→ What is expected: Search the data for the word "more" and copy each line that has it.

——————————

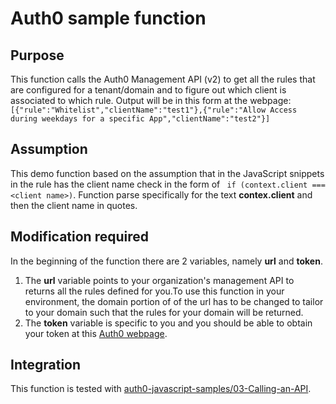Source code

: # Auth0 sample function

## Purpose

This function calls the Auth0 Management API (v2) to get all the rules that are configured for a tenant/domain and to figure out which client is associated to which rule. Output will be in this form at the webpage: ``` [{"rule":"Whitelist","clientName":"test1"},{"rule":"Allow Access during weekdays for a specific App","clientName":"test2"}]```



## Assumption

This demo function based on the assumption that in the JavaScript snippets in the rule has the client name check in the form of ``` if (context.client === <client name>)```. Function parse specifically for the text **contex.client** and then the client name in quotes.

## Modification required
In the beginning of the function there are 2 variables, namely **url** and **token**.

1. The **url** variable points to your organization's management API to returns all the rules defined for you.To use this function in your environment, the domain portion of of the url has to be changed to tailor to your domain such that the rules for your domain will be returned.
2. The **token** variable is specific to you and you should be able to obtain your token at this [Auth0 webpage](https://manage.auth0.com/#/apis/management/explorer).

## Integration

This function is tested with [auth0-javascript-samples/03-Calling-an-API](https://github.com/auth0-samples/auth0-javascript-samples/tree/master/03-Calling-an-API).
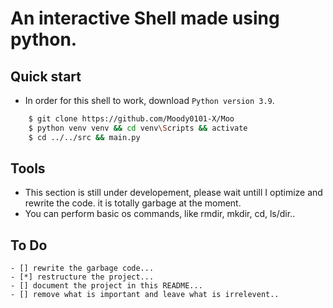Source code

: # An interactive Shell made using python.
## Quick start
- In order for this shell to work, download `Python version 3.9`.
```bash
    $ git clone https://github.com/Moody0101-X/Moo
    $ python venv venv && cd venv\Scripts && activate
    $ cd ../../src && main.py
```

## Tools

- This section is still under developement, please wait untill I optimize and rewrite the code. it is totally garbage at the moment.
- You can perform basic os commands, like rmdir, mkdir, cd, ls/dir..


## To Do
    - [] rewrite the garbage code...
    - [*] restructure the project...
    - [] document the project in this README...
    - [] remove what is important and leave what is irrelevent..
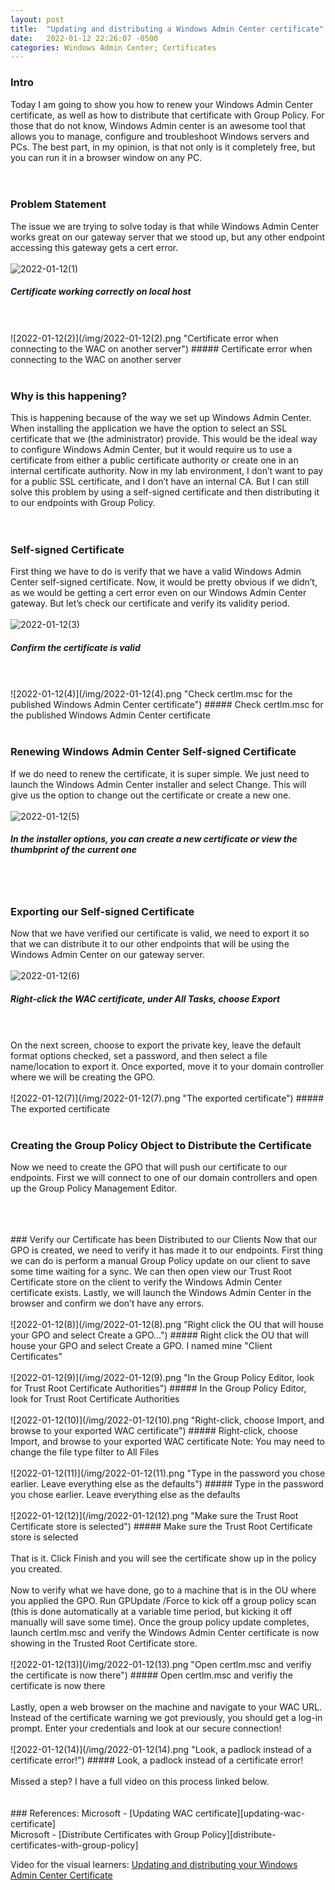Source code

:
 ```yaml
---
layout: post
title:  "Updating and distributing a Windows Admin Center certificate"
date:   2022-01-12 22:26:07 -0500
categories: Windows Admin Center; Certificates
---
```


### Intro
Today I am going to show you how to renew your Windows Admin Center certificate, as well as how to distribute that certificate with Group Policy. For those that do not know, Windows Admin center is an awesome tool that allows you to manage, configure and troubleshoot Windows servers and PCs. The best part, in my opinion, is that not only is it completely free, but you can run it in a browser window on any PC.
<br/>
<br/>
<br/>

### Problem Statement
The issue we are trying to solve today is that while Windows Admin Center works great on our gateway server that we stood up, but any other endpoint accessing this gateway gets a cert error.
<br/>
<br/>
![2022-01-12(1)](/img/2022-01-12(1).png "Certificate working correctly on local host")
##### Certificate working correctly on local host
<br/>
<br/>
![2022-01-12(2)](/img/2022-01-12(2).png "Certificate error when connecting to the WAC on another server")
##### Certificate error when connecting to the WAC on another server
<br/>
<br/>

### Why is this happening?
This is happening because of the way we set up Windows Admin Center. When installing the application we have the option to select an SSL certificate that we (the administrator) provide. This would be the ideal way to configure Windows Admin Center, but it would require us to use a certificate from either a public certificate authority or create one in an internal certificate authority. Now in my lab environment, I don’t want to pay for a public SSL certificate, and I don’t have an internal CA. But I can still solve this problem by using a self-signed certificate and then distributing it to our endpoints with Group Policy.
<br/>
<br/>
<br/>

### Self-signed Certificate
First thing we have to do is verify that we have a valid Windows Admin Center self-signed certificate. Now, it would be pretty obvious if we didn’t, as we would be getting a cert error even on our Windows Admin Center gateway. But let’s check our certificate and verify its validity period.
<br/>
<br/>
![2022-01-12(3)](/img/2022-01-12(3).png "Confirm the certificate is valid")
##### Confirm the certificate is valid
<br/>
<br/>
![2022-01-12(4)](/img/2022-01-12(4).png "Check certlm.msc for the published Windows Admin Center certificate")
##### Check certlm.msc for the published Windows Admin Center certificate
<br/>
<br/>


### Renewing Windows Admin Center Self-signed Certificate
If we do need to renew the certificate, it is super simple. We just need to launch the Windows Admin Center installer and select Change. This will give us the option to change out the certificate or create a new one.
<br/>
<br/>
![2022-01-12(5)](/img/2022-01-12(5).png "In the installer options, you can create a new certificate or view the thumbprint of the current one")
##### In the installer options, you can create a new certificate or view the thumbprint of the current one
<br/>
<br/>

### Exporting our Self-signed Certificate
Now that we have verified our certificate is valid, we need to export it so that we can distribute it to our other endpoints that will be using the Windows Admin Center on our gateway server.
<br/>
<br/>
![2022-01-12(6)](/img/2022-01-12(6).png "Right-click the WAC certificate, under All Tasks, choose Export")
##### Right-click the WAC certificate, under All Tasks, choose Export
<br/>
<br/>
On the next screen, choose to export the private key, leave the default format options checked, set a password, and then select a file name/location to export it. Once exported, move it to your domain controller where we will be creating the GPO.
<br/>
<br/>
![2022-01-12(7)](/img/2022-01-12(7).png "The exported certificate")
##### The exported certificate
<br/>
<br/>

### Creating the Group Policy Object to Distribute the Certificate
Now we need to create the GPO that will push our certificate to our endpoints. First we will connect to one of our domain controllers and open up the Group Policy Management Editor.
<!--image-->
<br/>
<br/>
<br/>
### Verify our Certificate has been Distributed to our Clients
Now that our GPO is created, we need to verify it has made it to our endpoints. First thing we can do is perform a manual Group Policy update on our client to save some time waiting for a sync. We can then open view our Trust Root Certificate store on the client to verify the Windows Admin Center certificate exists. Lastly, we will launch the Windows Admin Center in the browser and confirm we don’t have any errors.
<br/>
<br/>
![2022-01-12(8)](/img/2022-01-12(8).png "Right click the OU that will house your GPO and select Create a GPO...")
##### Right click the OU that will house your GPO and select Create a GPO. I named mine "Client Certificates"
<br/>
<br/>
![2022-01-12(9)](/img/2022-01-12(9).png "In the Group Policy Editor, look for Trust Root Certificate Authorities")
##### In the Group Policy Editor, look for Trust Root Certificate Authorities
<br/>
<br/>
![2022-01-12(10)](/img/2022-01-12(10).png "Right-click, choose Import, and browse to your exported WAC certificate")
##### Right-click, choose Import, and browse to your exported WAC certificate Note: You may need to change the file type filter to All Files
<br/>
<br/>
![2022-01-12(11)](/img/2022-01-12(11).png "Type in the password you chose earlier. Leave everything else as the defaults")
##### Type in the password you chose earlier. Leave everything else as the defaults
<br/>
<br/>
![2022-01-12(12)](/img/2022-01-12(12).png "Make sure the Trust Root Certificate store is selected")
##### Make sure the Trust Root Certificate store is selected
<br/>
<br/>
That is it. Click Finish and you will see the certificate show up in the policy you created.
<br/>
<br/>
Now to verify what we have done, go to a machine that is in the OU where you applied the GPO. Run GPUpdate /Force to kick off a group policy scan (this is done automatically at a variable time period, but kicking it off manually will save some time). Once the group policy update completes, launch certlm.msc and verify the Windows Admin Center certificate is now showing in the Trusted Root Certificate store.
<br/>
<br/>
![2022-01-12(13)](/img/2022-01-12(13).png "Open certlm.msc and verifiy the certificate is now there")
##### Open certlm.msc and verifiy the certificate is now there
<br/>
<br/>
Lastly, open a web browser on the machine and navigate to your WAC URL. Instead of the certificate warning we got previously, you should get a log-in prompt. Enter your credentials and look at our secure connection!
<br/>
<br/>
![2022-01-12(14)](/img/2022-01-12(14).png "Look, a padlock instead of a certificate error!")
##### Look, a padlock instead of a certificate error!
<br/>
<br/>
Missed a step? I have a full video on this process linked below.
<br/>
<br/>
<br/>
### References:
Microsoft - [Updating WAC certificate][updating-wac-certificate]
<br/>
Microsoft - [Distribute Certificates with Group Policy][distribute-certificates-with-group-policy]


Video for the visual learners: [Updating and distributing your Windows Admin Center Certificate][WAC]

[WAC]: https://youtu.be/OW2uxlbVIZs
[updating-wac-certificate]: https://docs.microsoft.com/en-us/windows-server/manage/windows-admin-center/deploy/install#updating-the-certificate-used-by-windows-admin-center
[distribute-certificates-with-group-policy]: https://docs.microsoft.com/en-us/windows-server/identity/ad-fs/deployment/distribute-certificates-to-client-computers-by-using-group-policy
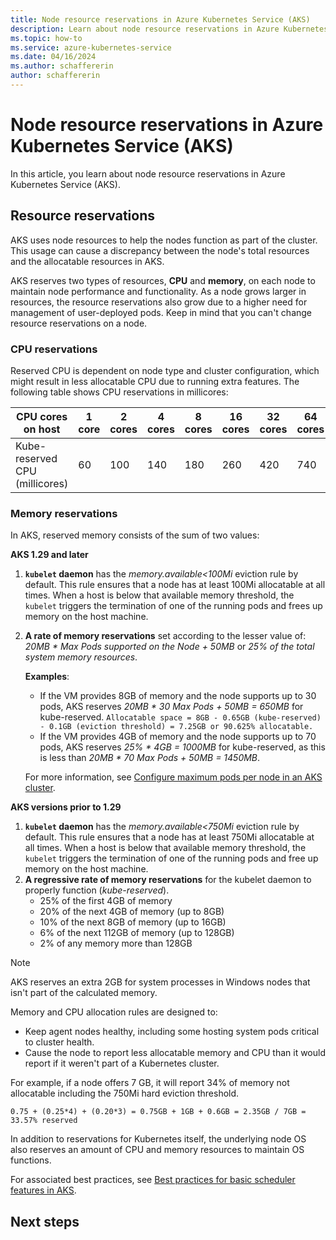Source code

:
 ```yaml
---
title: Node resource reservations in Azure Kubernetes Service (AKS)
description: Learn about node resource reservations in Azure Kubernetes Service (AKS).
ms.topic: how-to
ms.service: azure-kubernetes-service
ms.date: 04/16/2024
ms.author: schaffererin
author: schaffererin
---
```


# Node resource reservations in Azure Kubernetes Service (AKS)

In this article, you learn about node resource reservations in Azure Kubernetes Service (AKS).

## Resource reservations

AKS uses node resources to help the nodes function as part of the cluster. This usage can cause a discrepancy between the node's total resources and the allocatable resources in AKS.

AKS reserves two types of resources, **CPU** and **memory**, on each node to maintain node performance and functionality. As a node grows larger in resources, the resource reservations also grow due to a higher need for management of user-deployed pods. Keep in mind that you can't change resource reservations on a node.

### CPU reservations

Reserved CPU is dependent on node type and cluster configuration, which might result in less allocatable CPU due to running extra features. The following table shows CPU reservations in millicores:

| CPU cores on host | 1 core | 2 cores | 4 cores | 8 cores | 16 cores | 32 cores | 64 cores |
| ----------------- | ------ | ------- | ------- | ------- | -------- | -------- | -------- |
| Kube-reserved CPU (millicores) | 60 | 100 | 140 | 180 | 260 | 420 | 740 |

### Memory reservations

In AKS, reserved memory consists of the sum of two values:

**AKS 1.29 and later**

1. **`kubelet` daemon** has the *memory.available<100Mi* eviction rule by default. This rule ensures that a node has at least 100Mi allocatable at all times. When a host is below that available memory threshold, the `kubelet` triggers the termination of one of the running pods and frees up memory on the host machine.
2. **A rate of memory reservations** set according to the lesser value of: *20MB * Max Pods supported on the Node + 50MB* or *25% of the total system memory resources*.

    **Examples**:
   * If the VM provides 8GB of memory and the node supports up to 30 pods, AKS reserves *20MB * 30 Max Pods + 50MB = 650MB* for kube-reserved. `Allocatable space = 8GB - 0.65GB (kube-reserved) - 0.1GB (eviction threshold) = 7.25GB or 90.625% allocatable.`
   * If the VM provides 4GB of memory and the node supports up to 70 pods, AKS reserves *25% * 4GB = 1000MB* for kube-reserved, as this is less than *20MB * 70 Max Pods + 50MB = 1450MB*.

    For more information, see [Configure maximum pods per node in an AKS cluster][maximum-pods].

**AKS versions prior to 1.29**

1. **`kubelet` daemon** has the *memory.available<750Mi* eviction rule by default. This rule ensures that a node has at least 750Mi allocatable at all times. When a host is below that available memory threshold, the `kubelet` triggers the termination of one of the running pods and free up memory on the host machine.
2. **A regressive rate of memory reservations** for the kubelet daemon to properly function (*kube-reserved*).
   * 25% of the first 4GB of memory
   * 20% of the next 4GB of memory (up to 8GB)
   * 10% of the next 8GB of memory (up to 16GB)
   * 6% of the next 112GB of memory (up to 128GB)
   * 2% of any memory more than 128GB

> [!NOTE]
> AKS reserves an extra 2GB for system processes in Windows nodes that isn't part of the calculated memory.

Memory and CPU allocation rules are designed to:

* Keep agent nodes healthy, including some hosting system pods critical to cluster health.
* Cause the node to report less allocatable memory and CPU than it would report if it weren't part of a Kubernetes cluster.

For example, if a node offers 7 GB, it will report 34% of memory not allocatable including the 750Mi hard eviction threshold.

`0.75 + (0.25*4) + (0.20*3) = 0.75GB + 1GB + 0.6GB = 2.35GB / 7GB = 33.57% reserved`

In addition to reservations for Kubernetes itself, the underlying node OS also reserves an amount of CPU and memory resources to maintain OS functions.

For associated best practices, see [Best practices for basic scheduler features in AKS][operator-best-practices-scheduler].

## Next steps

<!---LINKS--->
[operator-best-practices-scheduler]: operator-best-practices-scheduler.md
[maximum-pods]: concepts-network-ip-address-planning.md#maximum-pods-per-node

——————————

→ Response to this exercise:
    For more information, see [Configure maximum pods per node in an AKS cluster][maximum-pods].
   * 2% of any memory more than 128GB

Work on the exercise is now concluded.